3.2补精益视片对体外培养小鼠RGCs中的SIRT1mRNA表达的影响 结果表明：模型组与对照组相比降低(P<0.05)，高、中、低剂量给药组与模型组相比均升高(P<0.05)、高剂量组最高，说明模型组RGCs SIRT1 mRNA表达明显降低，补精益视片能提高RGCs的SIRT1 mRNA表达量，且与剂量呈正相关(图1-2、表2)。

表2 各组体外培养小鼠RGCs的SIRT1 mRNA表达情况每组n=6)

图1 SIRT1实时荧光定量PCR(A:Melt Curve B:Amplification Plot)

3.3补精益视片对体外培养小鼠RGCs中的SIRT1蛋白表达的影响 Weston blot蛋白印迹法结果显示：模型组RGCs的 SIRT1蛋白表达与对照组相比降低(P<0.05)，高、中、低剂量给药组与模型组相比均升高(P<0.05)，高剂量组最高(P<0.05)，说明模型组RGCs的SIRT1蛋白表达明显降低，补精益视片能提高RGCs的SIRT1 mRNA表达量，且与剂量呈正相关(图3-4、表3)。

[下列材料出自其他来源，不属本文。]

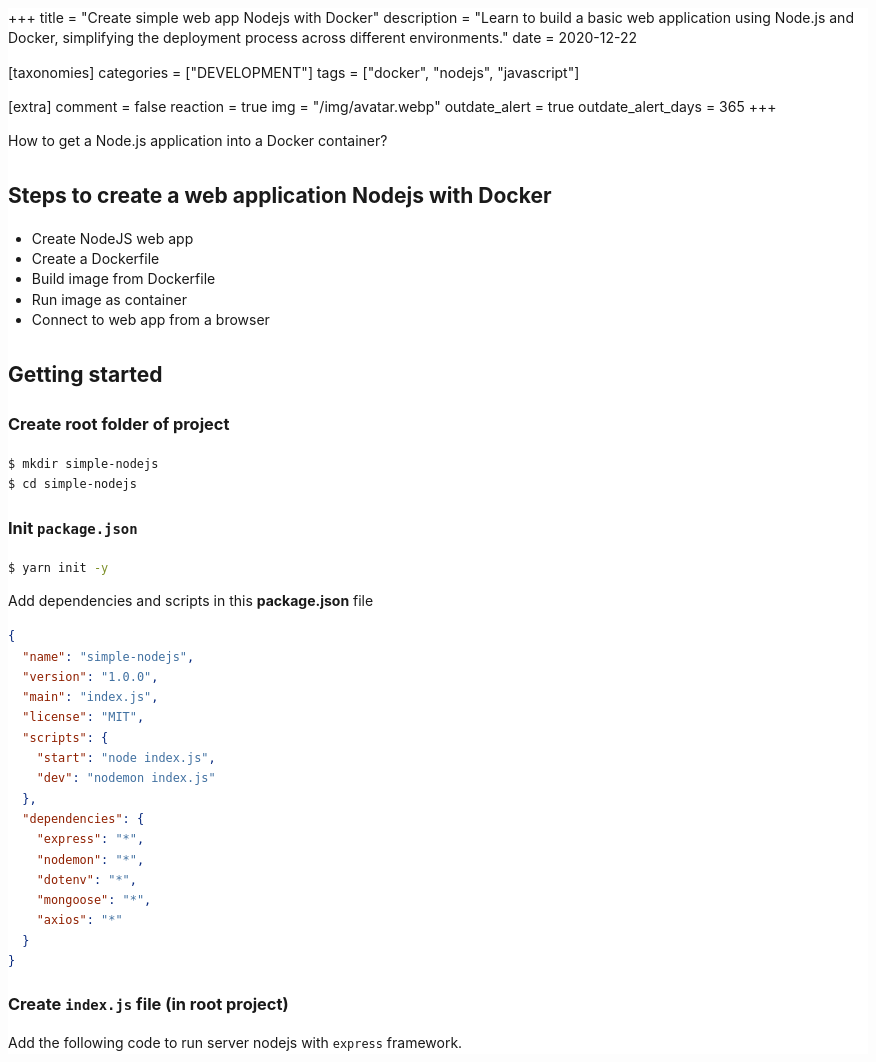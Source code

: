 +++
title = "Create simple web app Nodejs with Docker"
description = "Learn to build a basic web application using Node.js and Docker, simplifying the deployment process across different environments."
date = 2020-12-22

[taxonomies]
categories = ["DEVELOPMENT"]
tags = ["docker", "nodejs", "javascript"]

[extra]
comment = false
reaction = true
img = "/img/avatar.webp"
outdate_alert = true
outdate_alert_days = 365
+++

How to get a Node.js application into a Docker container?

## Steps to create a web application Nodejs with Docker
- Create NodeJS web app
- Create a Dockerfile
- Build image from Dockerfile
- Run image as container
- Connect to web app from a browser

## Getting started

### Create root folder of project

  ```bash
  $ mkdir simple-nodejs
  $ cd simple-nodejs
  ```
### Init `package.json`
  ```bash
  $ yarn init -y
  ```

  Add dependencies and scripts in this **package.json** file
  ```json
  {
    "name": "simple-nodejs",
    "version": "1.0.0",
    "main": "index.js",
    "license": "MIT",
    "scripts": {
      "start": "node index.js",
      "dev": "nodemon index.js"
    },
    "dependencies": {
      "express": "*",
      "nodemon": "*",
      "dotenv": "*",
      "mongoose": "*",
      "axios": "*"
    }
  }
  ```
### Create `index.js` file (in root project)
  Add the following code to run server nodejs with `express` framework.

表3 各组体外培养小鼠RGCs中的SIRT1蛋白表达每组n=6)

图3 各组体外培养小鼠RGCs中的SIRT1蛋白表达

3.4补精益视片对体外培养小鼠RGCs凋亡的影响 AnnexinV/PI流式细胞术检测结果表明：模型组凋亡率较对照组明显升高(P<0.05)，高、中、低剂量给药组凋亡率均低于模型组(P<0.05)，高剂量组最低，表明补精益视片对细胞凋亡起到了抑制作用，且与剂量呈正相关(表4、图5)。

图5 补精益视片对体外培养小鼠RGCs凋亡的影响

表4 补精益视片对体外培养小鼠RGCs凋亡率的影响每组n=6)

3.5补精益视片对体外培养小鼠RGCs存活的影响 CCK-8法检测各组RGCs存活结果表明：RGCs经24h、48h、72h培养后细胞RGCs生存率(OD值)，模型组与对照组相比均降低(P<0.05)，高、中、低剂量给药组均高于模型组(P<0.05)，高剂量组最高，表明模型组RGCs存活率明显降低，而补精益视片对RGCs存活有促进作用，且与剂量呈正相关(表5，图6)。

图6 各组体外培养小鼠RGCs细胞增殖情况

表5 各组体外培养小鼠RGCs细胞增殖情况每组n=6)

*P<0.05 vs 对照组，#P<0.05 vs 模型组

图2 各组体外培养小鼠RGCs的SIRT1 mRNA表达情况

图4 各组体外培养小鼠RGCs中的SIRT1蛋白表达

4 讨论

自发性青光眼小鼠DBA/2J模型能更好地模拟临床青光眼发病特点，也更适于表观遗传学机制研究，2～3月龄DBA/2J小鼠虹膜眼压视网膜和视神经的组织结构均正常，6月龄开始出现眼压升高和明显的虹膜异常，8～9月龄开始出现RGCs和视神经的变性到18个月，且雌性发病早，进展快，眼压更高，视神经损害较重，故本研究选择10月龄雌性DBA/2J小鼠为研究对象[21-23]，而C57BL/6J小鼠被广泛用于DBA/2J小鼠正常对照实验，故以C57BL/6J小鼠为对照组[24-25]。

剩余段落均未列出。